Reviewable status: 29 of 31 files reviewed, 2 unresolved discussions (waiting on @ple13 and @SanjayVas)

a discussion (no related file):

Previously, SanjayVas (Sanjay Vasandani) wrote…

The current tests all use the same large population size, but a smaller number of impressions for local LLv2 tests since the full impression set takes too long and would consume too much memory (i.e. wouldn't fit in a standard GHA runner).
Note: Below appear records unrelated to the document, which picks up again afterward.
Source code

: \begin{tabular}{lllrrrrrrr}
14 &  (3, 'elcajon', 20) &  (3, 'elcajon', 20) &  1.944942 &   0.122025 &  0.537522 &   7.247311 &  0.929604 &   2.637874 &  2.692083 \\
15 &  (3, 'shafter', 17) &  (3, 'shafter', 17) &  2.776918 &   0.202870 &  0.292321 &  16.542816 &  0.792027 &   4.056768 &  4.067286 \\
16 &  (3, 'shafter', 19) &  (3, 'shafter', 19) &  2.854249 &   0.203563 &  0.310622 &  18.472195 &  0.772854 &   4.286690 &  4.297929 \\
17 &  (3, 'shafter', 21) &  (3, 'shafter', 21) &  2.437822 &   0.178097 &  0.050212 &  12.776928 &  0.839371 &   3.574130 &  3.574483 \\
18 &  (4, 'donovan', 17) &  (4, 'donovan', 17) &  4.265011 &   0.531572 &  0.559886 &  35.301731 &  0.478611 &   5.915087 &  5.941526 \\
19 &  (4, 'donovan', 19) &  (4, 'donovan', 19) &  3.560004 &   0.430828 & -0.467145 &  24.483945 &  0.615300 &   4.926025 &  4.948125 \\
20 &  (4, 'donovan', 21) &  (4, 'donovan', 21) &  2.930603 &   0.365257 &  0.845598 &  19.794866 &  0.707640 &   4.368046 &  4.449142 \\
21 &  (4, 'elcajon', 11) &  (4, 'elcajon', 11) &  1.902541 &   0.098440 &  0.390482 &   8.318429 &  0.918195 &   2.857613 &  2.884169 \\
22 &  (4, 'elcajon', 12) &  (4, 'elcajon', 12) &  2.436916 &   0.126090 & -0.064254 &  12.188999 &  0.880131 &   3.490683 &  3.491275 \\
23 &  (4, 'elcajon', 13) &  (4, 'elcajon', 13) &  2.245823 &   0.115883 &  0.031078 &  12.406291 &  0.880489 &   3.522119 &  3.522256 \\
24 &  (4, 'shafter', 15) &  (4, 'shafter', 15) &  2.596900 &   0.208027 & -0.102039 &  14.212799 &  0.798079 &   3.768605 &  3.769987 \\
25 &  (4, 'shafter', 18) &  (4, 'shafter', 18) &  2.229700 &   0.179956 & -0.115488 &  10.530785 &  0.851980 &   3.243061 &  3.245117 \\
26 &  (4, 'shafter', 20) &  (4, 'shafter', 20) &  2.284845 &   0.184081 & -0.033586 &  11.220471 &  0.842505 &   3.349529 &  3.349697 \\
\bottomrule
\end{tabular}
Is the concern here for HMSS time or memory? I'm assuming that we can generate the VID to index map at build time since we know the population spec (e.g. via a Bazel rule), so that shouldn't affect the amount of time it takes to run the test.
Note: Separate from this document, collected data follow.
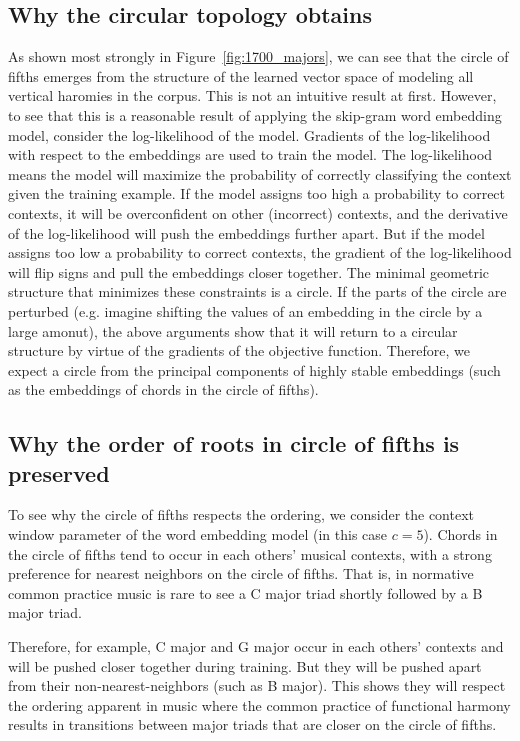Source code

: 
\subsection{Why the circular topology obtains}
As shown most strongly in Figure~\ref{fig:1700_majors}, we can see that the circle of fifths emerges from the structure of the learned vector space of modeling all vertical haromies in the corpus. This is not an intuitive result at first.
However, to see that this is a reasonable result of applying the skip-gram word embedding model, consider the log-likelihood of the model. Gradients of the log-likelihood with respect to the embeddings are used to train the model.
The log-likelihood means the model will maximize the probability of correctly classifying the context given the training example.
If the model assigns too high a probability to correct contexts, it will be overconfident on other (incorrect) contexts, and the derivative of the log-likelihood will push the embeddings further apart.
But if the model assigns too low a probability to correct contexts, the gradient of the log-likelihood will flip signs and pull the embeddings closer together.
The minimal geometric structure that minimizes these constraints is a circle. If the parts of the circle are perturbed (e.g. imagine shifting the values of an embedding in the circle by a large amonut), the above arguments show that it will return to a circular structure by virtue of the gradients of the objective function.
Therefore, we expect a circle from the principal components of highly stable embeddings (such as the embeddings of chords in the circle of fifths).
\subsection{Why the order of roots in circle of fifths is preserved}
To see why the circle of fifths respects the ordering, we consider the context window parameter of the word embedding model (in this case $c = 5$). Chords in the circle of fifths tend to occur in each others' musical contexts, with a strong preference for nearest neighbors on the circle of fifths. That is, in normative common practice music is rare to see a C major triad shortly followed by a B major triad.

Therefore, for example, C major and G major occur in each others' contexts and will be pushed closer together during training. But they will be pushed apart from their non-nearest-neighbors (such as B major). This shows they will respect the ordering apparent in music where the common practice of functional harmony results in transitions between major triads that are closer on the circle of fifths.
It is because of the memory. So we will use small population for in-process tests.

src/main/k8s/dev/synthetic_generator_edp_simulator_gke.cue line 28 at r2 (raw file):

Previously, kungfucraig (Craig Wright) wrote…

+1 - by default we should have the large population available for the cloud

Done.

SanjayVas

Reviewed 17 of 31 files at r1, 8 of 9 files at r2, 2 of 2 files at r3, all commit messages.
Reviewable status: all files reviewed, 4 unresolved discussions (waiting on @renjiezh)

src/main/kotlin/org/wfanet/measurement/integration/common/InProcessEdpSimulator.kt line 82 at r3 (raw file):

  val vidRange =
    requireNotNull(syntheticPopulationSpec.vidRange) {

This is a protobuf field, right? Those cannot be null.

Code quote:

syntheticPopulationSpec.vidRange

src/main/kotlin/org/wfanet/measurement/integration/common/InProcessEdpSimulator.kt line 87 at r3 (raw file):

  val vidIndexMap =
    VidToIndexMapGenerator.generateMapping(
      salt = "".toByteStringUtf8(),

nit

Suggestion:

ByteString.EMPTY

src/main/kotlin/org/wfanet/measurement/integration/common/InProcessEdpSimulator.kt line 88 at r3 (raw file):

    VidToIndexMapGenerator.generateMapping(
      salt = "".toByteStringUtf8(),
      vidUniverse = (vidRange.start until vidRange.endExclusive).toList(),

You can probably save on memory for cases where the VID universe is a contiguous range the vidUniverse param type be Sequence instead of a List. Even for cases where it's multiple ranges with gaps, a Sequence can be much more compact. If it's truly well-distributed across the numerical space, a List can be trivially wrapped in a Sequence.

@kungfucraig WDYT?

Leaving this as optional in case you want to address in a separate PR.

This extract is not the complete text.